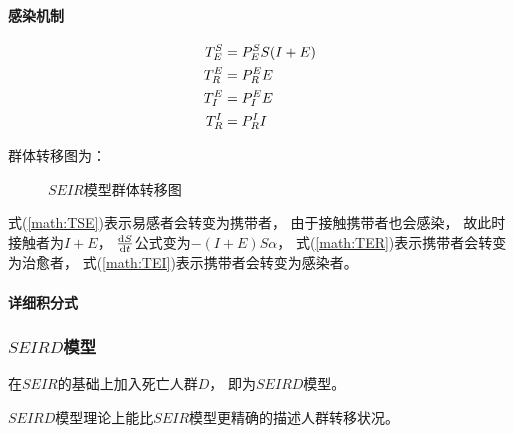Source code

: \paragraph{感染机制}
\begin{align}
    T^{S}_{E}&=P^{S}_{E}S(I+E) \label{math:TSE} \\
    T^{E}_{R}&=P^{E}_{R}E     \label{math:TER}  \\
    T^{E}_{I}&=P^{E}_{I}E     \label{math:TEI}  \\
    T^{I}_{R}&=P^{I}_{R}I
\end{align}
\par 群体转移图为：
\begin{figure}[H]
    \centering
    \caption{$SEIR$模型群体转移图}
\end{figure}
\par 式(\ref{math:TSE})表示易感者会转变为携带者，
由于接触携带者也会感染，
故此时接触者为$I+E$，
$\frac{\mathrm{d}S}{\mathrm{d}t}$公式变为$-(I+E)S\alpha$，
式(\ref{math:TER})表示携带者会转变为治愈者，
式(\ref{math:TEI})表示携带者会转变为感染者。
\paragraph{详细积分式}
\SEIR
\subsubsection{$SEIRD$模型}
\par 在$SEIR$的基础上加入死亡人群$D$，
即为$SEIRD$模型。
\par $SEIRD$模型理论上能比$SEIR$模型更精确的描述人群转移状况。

-*-

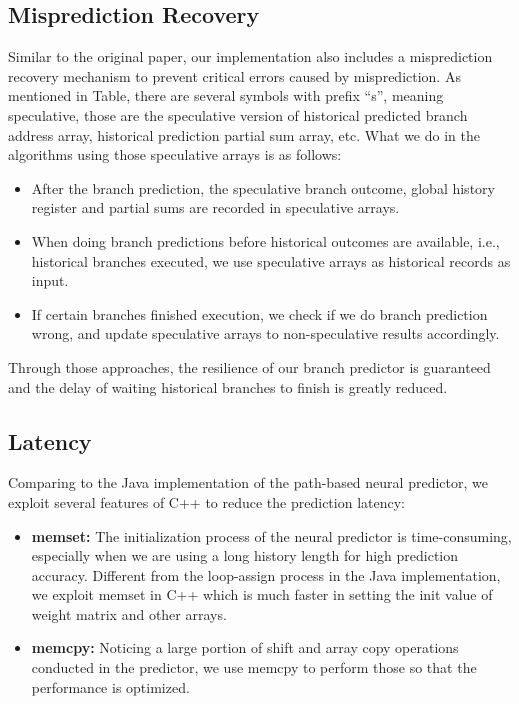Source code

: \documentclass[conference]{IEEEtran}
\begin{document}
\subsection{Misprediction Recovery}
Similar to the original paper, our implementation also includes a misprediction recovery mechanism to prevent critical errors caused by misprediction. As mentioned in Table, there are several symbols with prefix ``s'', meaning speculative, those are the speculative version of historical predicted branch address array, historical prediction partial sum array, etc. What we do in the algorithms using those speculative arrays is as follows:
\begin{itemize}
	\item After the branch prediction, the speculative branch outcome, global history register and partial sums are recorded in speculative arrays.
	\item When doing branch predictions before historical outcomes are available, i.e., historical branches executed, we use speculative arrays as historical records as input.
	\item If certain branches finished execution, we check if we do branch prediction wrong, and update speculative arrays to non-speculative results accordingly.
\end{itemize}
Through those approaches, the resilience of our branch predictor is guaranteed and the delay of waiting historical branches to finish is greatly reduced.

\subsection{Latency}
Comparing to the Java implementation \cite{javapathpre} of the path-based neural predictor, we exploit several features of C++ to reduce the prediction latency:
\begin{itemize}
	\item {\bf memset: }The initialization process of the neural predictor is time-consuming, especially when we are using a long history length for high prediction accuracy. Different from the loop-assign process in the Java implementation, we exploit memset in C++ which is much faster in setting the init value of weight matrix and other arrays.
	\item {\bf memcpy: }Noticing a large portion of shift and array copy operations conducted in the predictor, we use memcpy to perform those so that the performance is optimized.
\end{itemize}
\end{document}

-*-

## Your goal
Within the data above, pick out all lines holding the word "begin".

## Answer to this problem
\begin{align}
\begin{figure}[H]
\begin{document}
\begin{itemize}
\begin{itemize}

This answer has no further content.